** Opening RECORDS PROVIDED block **

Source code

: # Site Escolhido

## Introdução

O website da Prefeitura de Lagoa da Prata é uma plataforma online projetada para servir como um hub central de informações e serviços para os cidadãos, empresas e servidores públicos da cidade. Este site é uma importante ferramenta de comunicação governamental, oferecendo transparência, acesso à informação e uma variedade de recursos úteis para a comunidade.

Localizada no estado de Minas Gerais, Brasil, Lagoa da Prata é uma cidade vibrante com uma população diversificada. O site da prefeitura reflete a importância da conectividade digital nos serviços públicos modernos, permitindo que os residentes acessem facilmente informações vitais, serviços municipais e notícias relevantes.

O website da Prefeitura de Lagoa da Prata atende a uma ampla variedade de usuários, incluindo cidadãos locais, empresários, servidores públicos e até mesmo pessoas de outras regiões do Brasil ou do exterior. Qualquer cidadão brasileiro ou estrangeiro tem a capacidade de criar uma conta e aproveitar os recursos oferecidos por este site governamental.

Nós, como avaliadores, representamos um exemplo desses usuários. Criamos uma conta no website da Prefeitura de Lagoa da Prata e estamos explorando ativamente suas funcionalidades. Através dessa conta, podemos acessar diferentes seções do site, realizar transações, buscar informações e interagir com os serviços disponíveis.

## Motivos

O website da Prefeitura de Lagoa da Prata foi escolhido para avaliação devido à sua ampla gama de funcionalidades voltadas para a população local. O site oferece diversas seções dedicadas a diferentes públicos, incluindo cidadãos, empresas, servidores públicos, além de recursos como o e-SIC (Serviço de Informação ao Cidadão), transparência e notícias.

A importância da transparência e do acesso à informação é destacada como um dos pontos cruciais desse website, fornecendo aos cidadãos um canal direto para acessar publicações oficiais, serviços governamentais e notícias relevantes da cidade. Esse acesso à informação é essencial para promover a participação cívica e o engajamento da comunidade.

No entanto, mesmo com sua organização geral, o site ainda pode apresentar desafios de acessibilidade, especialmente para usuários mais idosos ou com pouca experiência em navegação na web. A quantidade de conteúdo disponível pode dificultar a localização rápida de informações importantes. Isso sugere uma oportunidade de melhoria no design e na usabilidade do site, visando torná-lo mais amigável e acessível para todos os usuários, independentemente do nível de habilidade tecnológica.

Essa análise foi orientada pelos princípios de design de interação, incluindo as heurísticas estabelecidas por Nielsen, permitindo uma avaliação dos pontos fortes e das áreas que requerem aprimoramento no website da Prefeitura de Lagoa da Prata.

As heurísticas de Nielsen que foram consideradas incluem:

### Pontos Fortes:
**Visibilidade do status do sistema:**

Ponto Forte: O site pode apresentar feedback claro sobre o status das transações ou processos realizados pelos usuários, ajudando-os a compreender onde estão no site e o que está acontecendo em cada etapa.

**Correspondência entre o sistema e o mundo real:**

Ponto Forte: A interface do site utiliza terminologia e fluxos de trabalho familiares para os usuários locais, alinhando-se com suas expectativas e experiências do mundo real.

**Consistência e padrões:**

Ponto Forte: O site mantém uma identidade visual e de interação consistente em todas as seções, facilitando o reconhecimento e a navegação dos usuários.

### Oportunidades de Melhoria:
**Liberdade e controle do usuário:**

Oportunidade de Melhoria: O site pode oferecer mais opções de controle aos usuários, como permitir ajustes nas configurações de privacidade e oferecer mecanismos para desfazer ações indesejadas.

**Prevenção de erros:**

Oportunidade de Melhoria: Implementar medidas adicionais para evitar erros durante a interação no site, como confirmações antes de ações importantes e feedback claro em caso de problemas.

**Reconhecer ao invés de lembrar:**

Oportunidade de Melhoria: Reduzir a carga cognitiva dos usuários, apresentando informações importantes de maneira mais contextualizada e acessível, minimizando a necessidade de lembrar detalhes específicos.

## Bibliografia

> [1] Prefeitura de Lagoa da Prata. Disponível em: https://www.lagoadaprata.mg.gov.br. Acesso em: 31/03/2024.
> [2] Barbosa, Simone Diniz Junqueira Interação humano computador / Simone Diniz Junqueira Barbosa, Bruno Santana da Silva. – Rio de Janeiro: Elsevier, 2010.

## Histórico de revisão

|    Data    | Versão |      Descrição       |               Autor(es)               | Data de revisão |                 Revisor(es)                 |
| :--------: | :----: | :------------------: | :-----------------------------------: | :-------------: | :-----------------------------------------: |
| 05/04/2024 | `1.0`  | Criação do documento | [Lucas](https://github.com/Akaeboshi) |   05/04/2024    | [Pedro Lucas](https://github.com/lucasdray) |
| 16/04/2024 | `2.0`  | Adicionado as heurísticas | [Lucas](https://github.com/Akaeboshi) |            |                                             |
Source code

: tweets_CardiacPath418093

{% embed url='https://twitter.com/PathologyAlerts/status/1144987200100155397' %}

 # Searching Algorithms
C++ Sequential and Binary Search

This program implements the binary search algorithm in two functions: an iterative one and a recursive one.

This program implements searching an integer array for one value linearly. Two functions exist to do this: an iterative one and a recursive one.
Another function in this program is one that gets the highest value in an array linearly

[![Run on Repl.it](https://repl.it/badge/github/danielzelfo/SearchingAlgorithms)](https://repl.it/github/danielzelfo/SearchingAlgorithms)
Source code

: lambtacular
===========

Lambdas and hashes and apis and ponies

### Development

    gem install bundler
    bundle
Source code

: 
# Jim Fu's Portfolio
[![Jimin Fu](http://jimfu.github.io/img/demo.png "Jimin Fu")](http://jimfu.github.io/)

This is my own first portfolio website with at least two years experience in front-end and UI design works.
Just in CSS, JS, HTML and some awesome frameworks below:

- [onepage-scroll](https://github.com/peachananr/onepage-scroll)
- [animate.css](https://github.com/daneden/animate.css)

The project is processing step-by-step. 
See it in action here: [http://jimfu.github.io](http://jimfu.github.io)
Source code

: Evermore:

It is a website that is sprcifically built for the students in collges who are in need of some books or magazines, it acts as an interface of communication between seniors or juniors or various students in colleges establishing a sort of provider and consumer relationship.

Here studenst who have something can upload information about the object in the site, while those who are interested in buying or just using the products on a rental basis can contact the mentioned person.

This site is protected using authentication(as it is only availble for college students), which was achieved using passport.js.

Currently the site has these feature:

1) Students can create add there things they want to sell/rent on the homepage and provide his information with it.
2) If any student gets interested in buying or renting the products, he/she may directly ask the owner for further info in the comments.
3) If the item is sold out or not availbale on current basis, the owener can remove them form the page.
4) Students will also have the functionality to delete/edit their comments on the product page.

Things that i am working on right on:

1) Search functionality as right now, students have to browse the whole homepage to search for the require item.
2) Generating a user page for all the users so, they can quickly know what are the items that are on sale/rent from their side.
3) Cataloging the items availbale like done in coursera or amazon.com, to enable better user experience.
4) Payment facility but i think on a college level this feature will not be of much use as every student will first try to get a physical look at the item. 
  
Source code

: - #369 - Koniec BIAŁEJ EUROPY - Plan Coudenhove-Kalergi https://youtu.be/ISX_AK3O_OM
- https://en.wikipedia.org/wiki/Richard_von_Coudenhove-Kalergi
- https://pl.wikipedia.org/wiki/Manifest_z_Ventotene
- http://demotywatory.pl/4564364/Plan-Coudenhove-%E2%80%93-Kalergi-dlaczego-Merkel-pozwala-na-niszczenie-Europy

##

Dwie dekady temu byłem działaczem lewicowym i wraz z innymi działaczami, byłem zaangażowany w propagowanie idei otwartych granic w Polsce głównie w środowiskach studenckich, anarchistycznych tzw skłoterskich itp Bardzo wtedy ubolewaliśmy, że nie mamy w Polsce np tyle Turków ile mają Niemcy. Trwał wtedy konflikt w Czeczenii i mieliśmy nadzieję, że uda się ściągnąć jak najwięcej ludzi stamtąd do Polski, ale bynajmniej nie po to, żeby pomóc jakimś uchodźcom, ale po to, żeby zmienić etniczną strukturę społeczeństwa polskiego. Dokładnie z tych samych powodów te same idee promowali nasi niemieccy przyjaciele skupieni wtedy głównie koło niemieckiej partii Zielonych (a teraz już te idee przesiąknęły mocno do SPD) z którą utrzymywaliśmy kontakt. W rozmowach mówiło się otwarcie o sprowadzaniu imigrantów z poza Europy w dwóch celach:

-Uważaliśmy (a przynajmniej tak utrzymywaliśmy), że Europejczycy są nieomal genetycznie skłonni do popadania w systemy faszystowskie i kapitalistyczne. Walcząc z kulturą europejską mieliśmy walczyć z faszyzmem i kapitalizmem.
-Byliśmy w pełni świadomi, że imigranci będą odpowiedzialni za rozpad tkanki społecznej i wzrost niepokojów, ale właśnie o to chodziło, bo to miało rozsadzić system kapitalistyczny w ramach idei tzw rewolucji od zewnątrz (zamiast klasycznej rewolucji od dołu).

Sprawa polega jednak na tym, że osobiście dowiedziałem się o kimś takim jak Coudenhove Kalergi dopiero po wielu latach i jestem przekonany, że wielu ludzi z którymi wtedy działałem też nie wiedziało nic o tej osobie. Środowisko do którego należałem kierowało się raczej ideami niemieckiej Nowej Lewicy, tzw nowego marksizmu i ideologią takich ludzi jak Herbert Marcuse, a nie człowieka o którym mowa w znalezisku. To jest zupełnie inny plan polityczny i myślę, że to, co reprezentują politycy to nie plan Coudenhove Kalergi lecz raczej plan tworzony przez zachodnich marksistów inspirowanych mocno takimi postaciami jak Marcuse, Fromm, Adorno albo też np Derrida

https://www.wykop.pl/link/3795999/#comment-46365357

** Closing RECORDS PROVIDED block **

THE PROBLEM:
From the records above, copy only the lines starting with the line that holds "This program implements the" and going on through the line that holds "It is a website", exactly as written.

REPLY TO THE EXERCISE:
This program implements the binary search algorithm in two functions: an iterative one and a recursive one.

This program implements searching an integer array for one value linearly. Two functions exist to do this: an iterative one and a recursive one.
Another function in this program is one that gets the highest value in an array linearly

[![Run on Repl.it](https://repl.it/badge/github/danielzelfo/SearchingAlgorithms)](https://repl.it/github/danielzelfo/SearchingAlgorithms)
Source code

: lambtacular
===========

Lambdas and hashes and apis and ponies

### Development

    gem install bundler
    bundle
Source code

: 
# Jim Fu's Portfolio
[![Jimin Fu](http://jimfu.github.io/img/demo.png "Jimin Fu")](http://jimfu.github.io/)

This is my own first portfolio website with at least two years experience in front-end and UI design works.
Just in CSS, JS, HTML and some awesome frameworks below:

- [onepage-scroll](https://github.com/peachananr/onepage-scroll)
- [animate.css](https://github.com/daneden/animate.css)

The project is processing step-by-step. 
See it in action here: [http://jimfu.github.io](http://jimfu.github.io)
Source code

: Evermore:

It is a website that is sprcifically built for the students in collges who are in need of some books or magazines, it acts as an interface of communication between seniors or juniors or various students in colleges establishing a sort of provider and consumer relationship.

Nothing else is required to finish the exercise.